'Driver' mutations may promote survival of cancer cells
Researchers have discovered new genetic mutations that may promote the survival of cancer cells, and a clearer understanding of how some cancer cells are able to resist treatment, researchers said.
"All cancers are caused by genetic damage, mutations to key genes that control the lives of cells," said co-author of the study, Lucio Miele from the Louisiana State University in the US.
"Mutant genes that cancers depend upon for survival are called 'driver' mutations."
For the study, published in the journal PLOS ONE, researchers tested genes in 44 cancers that no longer responded to therapy. The tumour types included breast, lung, colorectal, sarcomas, neuroendocrine, gastric and ovarian among others.
The researchers found that these advanced cancers had selected many new possible "driver" mutations never described before, in addition to drivers already known -- the cancers had evolved new driver mutations to become resistant.

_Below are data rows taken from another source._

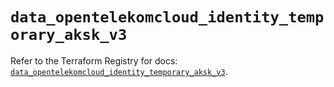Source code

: # `data_opentelekomcloud_identity_temporary_aksk_v3`

Refer to the Terraform Registry for docs: [`data_opentelekomcloud_identity_temporary_aksk_v3`](https://registry.terraform.io/providers/opentelekomcloud/opentelekomcloud/1.36.50/docs/data-sources/identity_temporary_aksk_v3).
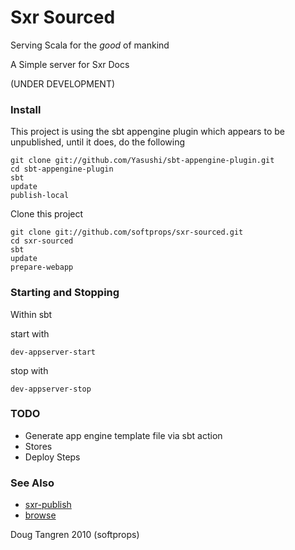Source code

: # Sxr Sourced

Serving Scala for the _good_ of mankind

A Simple server for Sxr Docs

(UNDER DEVELOPMENT)

### Install

This project is using the sbt appengine plugin which appears to be unpublished, until it does, do the following

    git clone git://github.com/Yasushi/sbt-appengine-plugin.git
    cd sbt-appengine-plugin
    sbt
    update
    publish-local
    
Clone this project

    git clone git://github.com/softprops/sxr-sourced.git
    cd sxr-sourced
    sbt
    update
    prepare-webapp
    
### Starting and Stopping

Within sbt

start with

    dev-appserver-start

stop with

    dev-appserver-stop

### TODO 

* Generate app engine template file via sbt action
* Stores
* Deploy Steps

### See Also
* [sxr-publish](http://github.com/n8han/sxr-publish)
* [browse](http://github.com/harrah/browse)

Doug Tangren 2010 (softprops)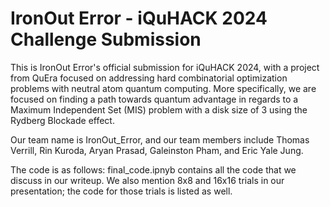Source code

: # IronOut Error - iQuHACK 2024 Challenge Submission

This is IronOut Error's official submission for iQuHACK 2024, with a project from QuEra focused on addressing hard combinatorial optimization problems with neutral atom quantum computing. More specifically, we are focused on finding a path towards quantum advantage in regards to a Maximum Independent Set (MIS) problem with a disk size of 3 using the Rydberg Blockade effect. 

Our team name is IronOut_Error, and our team members include Thomas Verrill, Rin Kuroda, Aryan Prasad, Galeinston Pham, and Eric Yale Jung. 

The code is as follows: final_code.ipnyb contains all the code that we discuss in our writeup. We also mention 8x8 and 16x16 trials in our presentation; the code for those trials is listed as well.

In some cases, evidence was found that an individual cancer had evolved two or even three drivers in the same gene, a sign that multiple cancer cell clones had evolved in the same tumour that had found different ways of mutating a particularly important gene.
Many of these new genetic mutations are in functional pathways that can be targeted with existing drugs, the researcher said.
"These findings imply that genomic testing should be performed as early as possible to optimise therapy, before cancers evolve new mutations, and that recurrent cancers should be tested again, because their driver mutation may be different from those that existed at diagnosis," Miele noted.